One last view of Osaka as I approach on the bike path from Kyoto. This was an awesome bike path! I'll miss it.

The strange ferry terminal/immegration terminal in Osaka.

Inside the ferry, they had several entertainment areas. This was a tacky dinning room with a stage for entertainment all night long.

In order of importance: your room number, the karaoke rooms, the deck (where I guess we get rescued by helecopter?), and water fountains.

The only cool thing about this boat was the staircase, and...

...the onsen!! Awesome! Has a window that looks out over the water (but is totally steamed up).

Main lobby

A private bedroom for those willing to pay serious $$$ (this trip cost me the SAME price as flying... so why do people take the ferry??? Everyone must have too much baggage to fly - for instance, if I checked my bike as luggage, it would have cost an extra $300!!! So the ferry was economical for me - but what about everyone else?! Why in the world don't they fly??)

My bunk. I believe the one under me had been 'used' by a couple the next morning - let's just say there was visable and olfactoral evidence.

The entire trip from Osaka through all the islands of Japan takes more than 8 hours. It's amazing because the route is so densly packed with islands that they are really never too far in the distance. Sometimes I'd swear we should be scaping our bottom on these islands. Also, since the passage from East to West through Japan can only be done in one place (liken it to the Panama Canal being the only place to get from East to West without going all the way around) the whole route is shared with ALL the other boats trying to do the same thing.

If you've ever taken a cruise, you may be surprised to find thatIi can pinpoint the exact nationality of your crew: Filipino! Yup, even if you didn't realise it, those 'Asians' on your cruise ship were invariabley Filipino. Why? I'm not sure, but I could do a lot of guessing (cheap, fluent in English, maritime culture?). I didn't know this myself until chatting it up with the crew of my ship. The Japanese and Koreans don't speak a lot of English, and the Filipino crew only learn enough basic Korean and Japanese to do their job.
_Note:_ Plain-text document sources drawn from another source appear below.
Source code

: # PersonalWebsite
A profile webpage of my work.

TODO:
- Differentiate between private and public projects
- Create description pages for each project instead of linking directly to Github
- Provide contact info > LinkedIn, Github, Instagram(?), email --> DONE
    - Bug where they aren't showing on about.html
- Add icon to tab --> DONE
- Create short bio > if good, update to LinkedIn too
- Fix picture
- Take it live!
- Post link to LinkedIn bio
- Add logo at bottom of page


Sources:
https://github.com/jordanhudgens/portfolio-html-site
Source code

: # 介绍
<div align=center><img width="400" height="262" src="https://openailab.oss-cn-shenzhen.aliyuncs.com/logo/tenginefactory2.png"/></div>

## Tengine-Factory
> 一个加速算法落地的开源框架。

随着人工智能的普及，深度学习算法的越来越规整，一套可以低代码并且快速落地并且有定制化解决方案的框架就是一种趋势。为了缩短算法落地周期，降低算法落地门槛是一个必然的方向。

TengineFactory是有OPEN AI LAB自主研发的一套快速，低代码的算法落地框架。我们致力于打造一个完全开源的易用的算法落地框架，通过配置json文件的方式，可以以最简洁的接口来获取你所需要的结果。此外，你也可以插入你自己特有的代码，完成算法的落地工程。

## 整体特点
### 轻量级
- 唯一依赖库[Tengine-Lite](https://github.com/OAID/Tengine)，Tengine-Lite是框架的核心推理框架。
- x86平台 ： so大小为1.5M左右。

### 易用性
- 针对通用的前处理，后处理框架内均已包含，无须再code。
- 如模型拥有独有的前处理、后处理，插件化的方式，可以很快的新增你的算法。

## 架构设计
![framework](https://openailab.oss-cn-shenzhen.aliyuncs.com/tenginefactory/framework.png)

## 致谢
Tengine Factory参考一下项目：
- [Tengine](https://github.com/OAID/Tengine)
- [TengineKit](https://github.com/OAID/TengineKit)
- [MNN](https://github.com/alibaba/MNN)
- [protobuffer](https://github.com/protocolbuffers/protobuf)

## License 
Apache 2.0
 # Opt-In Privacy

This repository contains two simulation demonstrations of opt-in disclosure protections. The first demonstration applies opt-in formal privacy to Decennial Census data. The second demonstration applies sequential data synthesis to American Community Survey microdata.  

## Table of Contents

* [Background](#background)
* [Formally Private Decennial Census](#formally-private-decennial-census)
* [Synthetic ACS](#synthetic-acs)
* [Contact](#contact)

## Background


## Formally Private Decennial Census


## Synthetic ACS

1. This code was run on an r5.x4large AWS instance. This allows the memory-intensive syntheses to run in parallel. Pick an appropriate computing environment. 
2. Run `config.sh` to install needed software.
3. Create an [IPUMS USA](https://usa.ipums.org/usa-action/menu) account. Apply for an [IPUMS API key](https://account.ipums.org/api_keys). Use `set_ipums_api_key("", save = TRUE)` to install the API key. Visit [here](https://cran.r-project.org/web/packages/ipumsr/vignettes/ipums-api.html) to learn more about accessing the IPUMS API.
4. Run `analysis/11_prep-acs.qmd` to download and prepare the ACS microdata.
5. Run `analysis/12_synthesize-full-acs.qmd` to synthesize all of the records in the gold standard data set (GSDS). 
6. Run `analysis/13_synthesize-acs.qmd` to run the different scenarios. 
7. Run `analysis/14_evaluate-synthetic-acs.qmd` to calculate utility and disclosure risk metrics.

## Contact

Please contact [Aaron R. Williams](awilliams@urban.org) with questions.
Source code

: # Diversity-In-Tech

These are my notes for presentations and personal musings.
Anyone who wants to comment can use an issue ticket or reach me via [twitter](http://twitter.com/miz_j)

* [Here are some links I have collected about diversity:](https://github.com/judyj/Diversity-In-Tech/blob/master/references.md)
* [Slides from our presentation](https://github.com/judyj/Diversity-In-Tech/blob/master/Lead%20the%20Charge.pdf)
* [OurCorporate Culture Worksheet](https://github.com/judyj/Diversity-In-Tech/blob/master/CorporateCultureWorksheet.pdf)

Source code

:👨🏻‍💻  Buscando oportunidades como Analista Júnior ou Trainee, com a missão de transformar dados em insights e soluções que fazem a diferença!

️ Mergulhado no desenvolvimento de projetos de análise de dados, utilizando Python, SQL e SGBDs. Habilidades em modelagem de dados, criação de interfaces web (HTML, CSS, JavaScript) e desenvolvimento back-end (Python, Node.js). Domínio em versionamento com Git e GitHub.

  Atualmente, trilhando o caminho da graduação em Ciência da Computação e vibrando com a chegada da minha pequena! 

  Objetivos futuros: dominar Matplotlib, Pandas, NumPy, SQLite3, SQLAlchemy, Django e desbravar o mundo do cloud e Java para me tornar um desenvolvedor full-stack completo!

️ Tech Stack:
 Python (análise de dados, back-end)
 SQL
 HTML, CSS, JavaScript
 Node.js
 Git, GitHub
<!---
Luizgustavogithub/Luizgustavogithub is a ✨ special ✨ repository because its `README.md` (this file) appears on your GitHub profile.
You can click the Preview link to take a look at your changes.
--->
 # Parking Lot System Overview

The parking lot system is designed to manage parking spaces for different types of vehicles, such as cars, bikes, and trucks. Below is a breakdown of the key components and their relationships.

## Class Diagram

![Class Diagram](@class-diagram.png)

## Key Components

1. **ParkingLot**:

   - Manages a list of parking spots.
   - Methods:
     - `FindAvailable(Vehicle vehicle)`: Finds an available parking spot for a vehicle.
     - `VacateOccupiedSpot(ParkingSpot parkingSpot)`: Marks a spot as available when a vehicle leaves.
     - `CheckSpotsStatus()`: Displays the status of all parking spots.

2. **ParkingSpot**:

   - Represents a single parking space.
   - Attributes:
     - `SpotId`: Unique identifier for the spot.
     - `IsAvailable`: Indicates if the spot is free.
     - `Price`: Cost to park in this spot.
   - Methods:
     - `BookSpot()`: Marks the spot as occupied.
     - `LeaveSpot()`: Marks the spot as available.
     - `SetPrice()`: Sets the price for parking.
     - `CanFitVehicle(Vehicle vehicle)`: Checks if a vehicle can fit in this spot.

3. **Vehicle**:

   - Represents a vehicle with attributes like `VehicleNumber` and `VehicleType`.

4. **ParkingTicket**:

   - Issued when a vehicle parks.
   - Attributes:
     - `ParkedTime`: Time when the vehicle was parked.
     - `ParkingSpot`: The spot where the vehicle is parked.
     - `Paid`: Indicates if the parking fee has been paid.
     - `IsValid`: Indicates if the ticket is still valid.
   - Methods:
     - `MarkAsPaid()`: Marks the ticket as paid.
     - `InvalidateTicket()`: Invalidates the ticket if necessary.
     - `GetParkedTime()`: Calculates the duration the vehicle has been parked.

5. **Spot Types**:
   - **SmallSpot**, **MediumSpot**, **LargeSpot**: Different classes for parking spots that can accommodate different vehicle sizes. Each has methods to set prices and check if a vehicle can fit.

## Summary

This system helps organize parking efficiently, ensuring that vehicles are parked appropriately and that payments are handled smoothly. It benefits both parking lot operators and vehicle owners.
English, however, is an official language of the Philippines! So when a Westerner gets on board (which is RARE because it's cheaper and faster to fly), they get really excited to talk to us. This, to my surprise, was not a pose for MY camera. They all wanted pictures of me for their cameras! It was at this point that I began to remember what the Far East really is like. Sayonara Japan!

On deck (Notice, no helicopters. What was that sign talking about?)